In September, after seeing an ad in the newspaper, I bought tickets to “La Bella y La Bestia Sobre Hielo”, or Beauty and the Beast on Ice. Having never seen or even heard of an ice skating rink in Paraguay, I was curious about how this show would work, but figured that it would be fun for the boys.
Our tickets were in the “Preferencias A” section.
A week or so after we bought our tickets, a friend unsuccessful in her attempt to buy tickets was told the show had been cancelled. I called the ticket company to get the full story and they told me that due to “technical difficulties” the show would be delayed, likely until November or December. I suspected that the technical problem was the lack of an ice skating rink in Paraguay’s tropical heat, a problem not likely to be remedied in the increasingly hotter months of November and December. When I asked the customer service representative how I could learn of the rescheduled date, he suggested that I listen to the radio for news or that I call back to ask for updates. For awhile, I did call every week or so hoping to learn of the new date, but there was never any news. And then I forgot. After a few weeks went by, I remembered again to call and check on the rescheduled date. Last week, during a call to customer service, I learned that the show had been canceled. They took down my contact information and promised to call with details about what I would need to do to get a refund. The next day, they called back and said if I wanted a refund, I would need to show up at a building on Avenida Eusebio Ayala the following day between 9 AM and 1 PM. Since I had purchased the tickets at the mall, I was hoping I could go there for the return rather then visit a random building in a sketchy neighborhood in the middle of the workday. They said no, the only way to get a refund was to do as they as they had directed.

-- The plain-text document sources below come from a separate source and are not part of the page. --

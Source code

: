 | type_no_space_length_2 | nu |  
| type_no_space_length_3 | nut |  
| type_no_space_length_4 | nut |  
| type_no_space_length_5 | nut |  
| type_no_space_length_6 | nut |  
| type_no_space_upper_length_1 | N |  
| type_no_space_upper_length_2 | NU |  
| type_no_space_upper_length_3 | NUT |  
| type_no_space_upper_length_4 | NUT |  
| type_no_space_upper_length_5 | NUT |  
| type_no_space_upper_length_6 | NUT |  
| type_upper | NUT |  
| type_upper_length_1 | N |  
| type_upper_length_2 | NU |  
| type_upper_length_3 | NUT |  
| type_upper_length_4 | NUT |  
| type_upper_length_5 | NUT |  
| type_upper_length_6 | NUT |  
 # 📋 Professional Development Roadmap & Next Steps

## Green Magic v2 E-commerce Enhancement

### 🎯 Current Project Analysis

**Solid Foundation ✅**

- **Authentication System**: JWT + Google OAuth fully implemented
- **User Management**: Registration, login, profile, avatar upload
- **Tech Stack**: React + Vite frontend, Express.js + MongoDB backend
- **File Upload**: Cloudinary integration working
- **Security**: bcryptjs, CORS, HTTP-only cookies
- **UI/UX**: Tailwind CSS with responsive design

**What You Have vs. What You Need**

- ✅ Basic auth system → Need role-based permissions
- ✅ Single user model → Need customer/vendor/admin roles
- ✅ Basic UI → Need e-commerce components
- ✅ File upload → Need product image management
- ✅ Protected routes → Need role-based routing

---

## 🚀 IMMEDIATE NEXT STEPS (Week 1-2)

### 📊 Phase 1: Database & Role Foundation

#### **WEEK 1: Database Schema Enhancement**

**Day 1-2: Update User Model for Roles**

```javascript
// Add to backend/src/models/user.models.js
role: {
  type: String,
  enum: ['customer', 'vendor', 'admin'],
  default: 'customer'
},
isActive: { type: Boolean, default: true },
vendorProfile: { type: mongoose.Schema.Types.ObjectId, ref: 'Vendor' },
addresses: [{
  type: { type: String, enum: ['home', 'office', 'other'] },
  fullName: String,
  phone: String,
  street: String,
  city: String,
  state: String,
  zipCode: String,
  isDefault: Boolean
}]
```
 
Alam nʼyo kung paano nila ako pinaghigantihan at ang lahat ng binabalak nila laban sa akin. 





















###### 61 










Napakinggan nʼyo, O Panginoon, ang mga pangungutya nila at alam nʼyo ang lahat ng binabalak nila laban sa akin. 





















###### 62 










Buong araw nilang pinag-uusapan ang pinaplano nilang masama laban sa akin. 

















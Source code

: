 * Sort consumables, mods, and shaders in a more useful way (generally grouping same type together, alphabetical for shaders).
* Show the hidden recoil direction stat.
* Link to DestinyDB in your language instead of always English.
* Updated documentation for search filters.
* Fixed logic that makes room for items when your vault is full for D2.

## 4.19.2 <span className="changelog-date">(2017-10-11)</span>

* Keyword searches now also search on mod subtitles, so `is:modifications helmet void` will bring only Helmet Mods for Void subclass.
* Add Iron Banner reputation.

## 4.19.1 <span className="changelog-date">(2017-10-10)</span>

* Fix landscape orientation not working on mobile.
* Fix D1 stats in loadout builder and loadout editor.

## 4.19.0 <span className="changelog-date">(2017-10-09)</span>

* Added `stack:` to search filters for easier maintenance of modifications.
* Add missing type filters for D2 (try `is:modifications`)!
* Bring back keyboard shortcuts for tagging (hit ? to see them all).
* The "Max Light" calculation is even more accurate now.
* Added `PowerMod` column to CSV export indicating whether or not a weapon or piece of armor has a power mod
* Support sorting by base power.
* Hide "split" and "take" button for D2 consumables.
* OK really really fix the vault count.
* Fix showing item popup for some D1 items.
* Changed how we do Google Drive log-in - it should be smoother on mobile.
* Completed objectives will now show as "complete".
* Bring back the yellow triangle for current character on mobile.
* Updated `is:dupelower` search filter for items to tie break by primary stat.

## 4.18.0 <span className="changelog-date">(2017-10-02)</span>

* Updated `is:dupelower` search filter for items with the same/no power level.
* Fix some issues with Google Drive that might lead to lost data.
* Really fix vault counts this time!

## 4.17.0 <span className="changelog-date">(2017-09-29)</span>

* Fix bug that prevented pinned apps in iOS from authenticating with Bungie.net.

With Brian out of town, I convinced a coworker to go with me during lunch to get the refund for my tickets and those of another family. We went through some “scenic” parts of town, including Mercado 4.
We finally found the building and thankfully we didn’t need to rely on the handicap ramp to enter the building, since it looked a bit dangerous at about a 45° angle.
Once I saw that the door to the building had signs related to ticket sales, I was starting to think this was less likely to be a scam. When we entered the office building, they directed us to the rear of the office, past all the desks and then down the hallway toward a cashier.
A helpful man with an impressive mullet assisted us.
Soon I had my complete refund in hand. And while it is unfortunate that the show never happened, hopefully another new show will be here soon!